Могут быть и другие риски в зависимости от вашего конкретного состояния здоровья. Быть обязательно обсудите любые проблемы с вашим лечащим врачом до процедура.
Как мне подготовиться к рентгеновскому снимку черепа?
- Ваш лечащий врач объяснит вам процедуру и спросит, у вас есть вопросы.
- Как правило, никакой подготовки, такой как голодание или седативные препараты, не требуется.
- Сообщите рентгенологу, если вы беременны или думаете, что можете быть.
- Сообщите технологу-радиологу, если у вас протез (искусственный). глаза, потому что протез может создать непонятную тень на рентгеновском снимке. черепа.
- В зависимости от вашего состояния здоровья ваш поставщик может запросить другие специфическая подготовка.
Что происходит во время рентгена черепа?
Рентген может быть сделан амбулаторно или как часть вашего пребывания в больнице. больница. Процедуры могут отличаться в зависимости от вашего состояния и вашего практика поставщика медицинских услуг.
Как правило, рентген черепа следует за этим процессом:
- Вас попросят снять любую одежду, украшения, заколки, очки, слуховые аппараты или другие металлические предметы, которые могут мешать с процедурой.
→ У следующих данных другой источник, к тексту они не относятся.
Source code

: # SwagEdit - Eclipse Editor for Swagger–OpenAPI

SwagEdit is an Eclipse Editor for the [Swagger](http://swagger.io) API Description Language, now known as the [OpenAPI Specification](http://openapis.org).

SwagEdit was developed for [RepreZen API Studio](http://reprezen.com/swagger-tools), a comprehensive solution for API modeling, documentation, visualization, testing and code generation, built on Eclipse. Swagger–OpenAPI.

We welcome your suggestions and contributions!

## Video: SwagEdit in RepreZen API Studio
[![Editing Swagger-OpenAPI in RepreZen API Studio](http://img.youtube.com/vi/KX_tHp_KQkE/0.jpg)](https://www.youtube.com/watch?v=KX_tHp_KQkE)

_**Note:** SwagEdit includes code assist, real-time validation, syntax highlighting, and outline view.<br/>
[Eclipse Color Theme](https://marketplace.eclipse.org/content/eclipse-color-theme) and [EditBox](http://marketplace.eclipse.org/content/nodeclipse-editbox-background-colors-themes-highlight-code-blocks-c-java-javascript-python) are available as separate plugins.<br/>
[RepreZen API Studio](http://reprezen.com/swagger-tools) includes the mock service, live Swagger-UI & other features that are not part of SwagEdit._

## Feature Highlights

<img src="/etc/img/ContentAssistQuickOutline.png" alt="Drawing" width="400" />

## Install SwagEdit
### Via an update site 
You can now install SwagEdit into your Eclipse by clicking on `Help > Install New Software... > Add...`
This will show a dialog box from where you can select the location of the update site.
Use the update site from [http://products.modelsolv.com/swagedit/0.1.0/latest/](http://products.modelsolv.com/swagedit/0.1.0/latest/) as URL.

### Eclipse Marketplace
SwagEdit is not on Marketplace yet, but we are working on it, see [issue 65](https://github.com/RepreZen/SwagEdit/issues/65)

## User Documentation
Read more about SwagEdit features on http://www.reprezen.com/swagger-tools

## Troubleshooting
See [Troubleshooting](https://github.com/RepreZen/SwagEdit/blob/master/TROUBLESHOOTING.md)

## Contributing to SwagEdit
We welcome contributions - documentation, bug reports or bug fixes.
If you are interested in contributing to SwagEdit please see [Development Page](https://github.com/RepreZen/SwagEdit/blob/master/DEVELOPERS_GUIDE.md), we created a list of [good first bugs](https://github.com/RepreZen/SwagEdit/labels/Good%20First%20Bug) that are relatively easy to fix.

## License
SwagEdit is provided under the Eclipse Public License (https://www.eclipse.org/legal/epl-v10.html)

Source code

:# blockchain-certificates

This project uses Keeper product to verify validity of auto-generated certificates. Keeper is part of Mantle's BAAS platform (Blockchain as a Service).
- Если вас попросят снять одежду, вам дадут халат.
- Вы будете размещены на рентгеновском столе, который аккуратно разместит деталь. черепа, подлежащего рентгеновскому сканированию между рентгеновским аппаратом и кассета с рентгеновской пленкой.
- Неизображаемые части тела закрываются свинцовым фартуком (щитом), чтобы избегайте воздействия рентгеновских лучей.
- Радиолог попросит вас подождать в определенном месте. положение на несколько мгновений, пока делается рентгеновское облучение.
- Если делается рентгеновский снимок для обнаружения травмы, будет оказана особая помощь. приняты, чтобы предотвратить дальнейшие травмы. Например, шейный бандаж может быть применяется при подозрении на перелом шейного отдела позвоночника.
- Некоторые рентгеновские исследования черепа могут потребовать нескольких разных положений. это чрезвычайно важно оставаться полностью неподвижным во время экспонирования. сделано, так как любое движение может исказить изображение и даже потребовать другого Рентген должен быть сделан, чтобы получить четкое изображение рассматриваемой части тела.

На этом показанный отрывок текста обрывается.